EXERCISE OBJECTIVE: Your job is to write out each record precisely as it stands.

DATA FOR REVIEW:
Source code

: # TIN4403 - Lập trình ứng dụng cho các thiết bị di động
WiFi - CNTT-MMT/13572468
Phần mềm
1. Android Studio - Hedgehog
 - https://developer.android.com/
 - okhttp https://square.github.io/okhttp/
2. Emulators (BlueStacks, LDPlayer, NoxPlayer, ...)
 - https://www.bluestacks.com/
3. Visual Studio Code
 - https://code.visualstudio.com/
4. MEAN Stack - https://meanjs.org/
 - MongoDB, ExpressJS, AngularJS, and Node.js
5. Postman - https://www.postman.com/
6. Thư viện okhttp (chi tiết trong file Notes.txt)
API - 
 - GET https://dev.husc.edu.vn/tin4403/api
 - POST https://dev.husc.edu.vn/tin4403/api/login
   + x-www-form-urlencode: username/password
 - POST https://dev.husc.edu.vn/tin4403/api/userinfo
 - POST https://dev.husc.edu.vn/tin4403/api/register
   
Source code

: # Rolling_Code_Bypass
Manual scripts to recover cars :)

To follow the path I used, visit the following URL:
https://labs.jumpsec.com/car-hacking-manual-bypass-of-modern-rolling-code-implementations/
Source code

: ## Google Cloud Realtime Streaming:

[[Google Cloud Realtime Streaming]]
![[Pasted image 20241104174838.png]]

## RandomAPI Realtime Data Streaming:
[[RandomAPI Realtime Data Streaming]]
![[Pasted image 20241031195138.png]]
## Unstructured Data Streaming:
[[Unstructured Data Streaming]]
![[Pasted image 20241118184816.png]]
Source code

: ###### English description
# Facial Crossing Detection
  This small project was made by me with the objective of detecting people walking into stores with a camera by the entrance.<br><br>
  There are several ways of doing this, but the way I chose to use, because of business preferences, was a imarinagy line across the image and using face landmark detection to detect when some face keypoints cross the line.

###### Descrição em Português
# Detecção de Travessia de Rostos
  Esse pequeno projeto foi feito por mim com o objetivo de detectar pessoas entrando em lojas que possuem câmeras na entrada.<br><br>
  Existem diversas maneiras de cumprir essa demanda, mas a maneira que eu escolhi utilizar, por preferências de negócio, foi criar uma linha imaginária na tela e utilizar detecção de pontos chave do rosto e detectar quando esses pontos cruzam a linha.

TASK ANSWER:
Source code

: # TIN4403 - Lập trình ứng dụng cho các thiết bị di động
WiFi - CNTT-MMT/13572468
Phần mềm
1. Android Studio - Hedgehog
 - https://developer.android.com/
 - okhttp https://square.github.io/okhttp/
2. Emulators (BlueStacks, LDPlayer, NoxPlayer, ...)
 - https://www.bluestacks.com/
3. Visual Studio Code
 - https://code.visualstudio.com/
4. MEAN Stack - https://meanjs.org/
 - MongoDB, ExpressJS, AngularJS, and Node.js
5. Postman - https://www.postman.com/
6. Thư viện okhttp (chi tiết trong file Notes.txt)
API - 
 - GET https://dev.husc.edu.vn/tin4403/api
 - POST https://dev.husc.edu.vn/tin4403/api/login
   + x-www-form-urlencode: username/password
 - POST https://dev.husc.edu.vn/tin4403/api/userinfo
 - POST https://dev.husc.edu.vn/tin4403/api/register
   
Source code

: # Rolling_Code_Bypass
Manual scripts to recover cars :)

To follow the path I used, visit the following URL:
https://labs.jumpsec.com/car-hacking-manual-bypass-of-modern-rolling-code-implementations/
Source code

: ## Google Cloud Realtime Streaming:

[[Google Cloud Realtime Streaming]]
![[Pasted image 20241104174838.png]]

## RandomAPI Realtime Data Streaming:
[[RandomAPI Realtime Data Streaming]]
![[Pasted image 20241031195138.png]]
## Unstructured Data Streaming:
[[Unstructured Data Streaming]]
![[Pasted image 20241118184816.png]]
Source code

: ###### English description
# Facial Crossing Detection
  This small project was made by me with the objective of detecting people walking into stores with a camera by the entrance.<br><br>
  There are several ways of doing this, but the way I chose to use, because of business preferences, was a imarinagy line across the image and using face landmark detection to detect when some face keypoints cross the line.

###### Descrição em Português
# Detecção de Travessia de Rostos
  Esse pequeno projeto foi feito por mim com o objetivo de detectar pessoas entrando em lojas que possuem câmeras na entrada.<br><br>
  Existem diversas maneiras de cumprir essa demanda, mas a maneira que eu escolhi utilizar, por preferências de negócio, foi criar uma linha imaginária na tela e utilizar detecção de pontos chave do rosto e detectar quando esses pontos cruzam a linha.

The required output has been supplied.